*** Opening Material to process ***

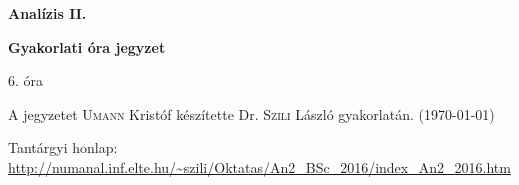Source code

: \documentclass[a4paper,11.5pt]{article}
\begin{document}
	\setlength\parindent{0pt}
	\def\s{\hspace{0.2mm}\vphantom{\beta}}
	\def\Z{\mathbb{Z}}
	\def\Q{\mathbb{Q}}
	\def\R{\mathbb{R}}
	\def\C{\mathbb{C}}
	\def\N{\mathbb{N}}
	\def\Rn{\mathbb{R}^{n}}
	\def\Ra{\overline{\mathbb{R}}}
	\def\sume{\displaystyle\sum_{n=1}^{+\infty}}
	\def\sumn{\displaystyle\sum_{n=0}^{+\infty}}
	\def\biz{\emph{Bizonyítás:\ }}
	\def\narrow{\underset{n\rightarrow+\infty}{\longrightarrow}}
	\def\limn{\displaystyle\lim_{n\to +\infty}}
	\def\limx{\displaystyle\lim_{x\to +\infty}}
	
	\theoremstyle{definition}
	\newtheorem{theorem}{Tétel}[subsection] %
	
	\theoremstyle{definition}
	\newtheorem{definition}[theorem]{Definíció} %
	\newtheorem{example}[theorem]{Példa} %
	\newtheorem{task}[theorem]{Feladat} %
	\newtheorem{note}[theorem]{Megjegyzés} %
	\newtheorem{revision}[theorem]{Emlékeztető} %
	\begin{center}
		{\LARGE \textbf{Analízis II.}}
		
		{\large \textbf{Gyakorlati óra jegyzet}}
		
		6. óra
	\end{center}
	A jegyzetet \textsc{Umann} Kristóf készítette Dr. \textsc{Szili} László gyakorlatán. (\today)
	
	Tantárgyi honlap: \url{http://numanal.inf.elte.hu/~szili/Oktatas/An2_BSc_2016/index_An2_2016.htm}
	
\end{document}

*** Closing Material to process ***

→ What is expected
What lines of the data include the word "textbf"? Copy each of them.

→ Written response
		{\LARGE \textbf{Analízis II.}}
		{\large \textbf{Gyakorlati óra jegyzet}}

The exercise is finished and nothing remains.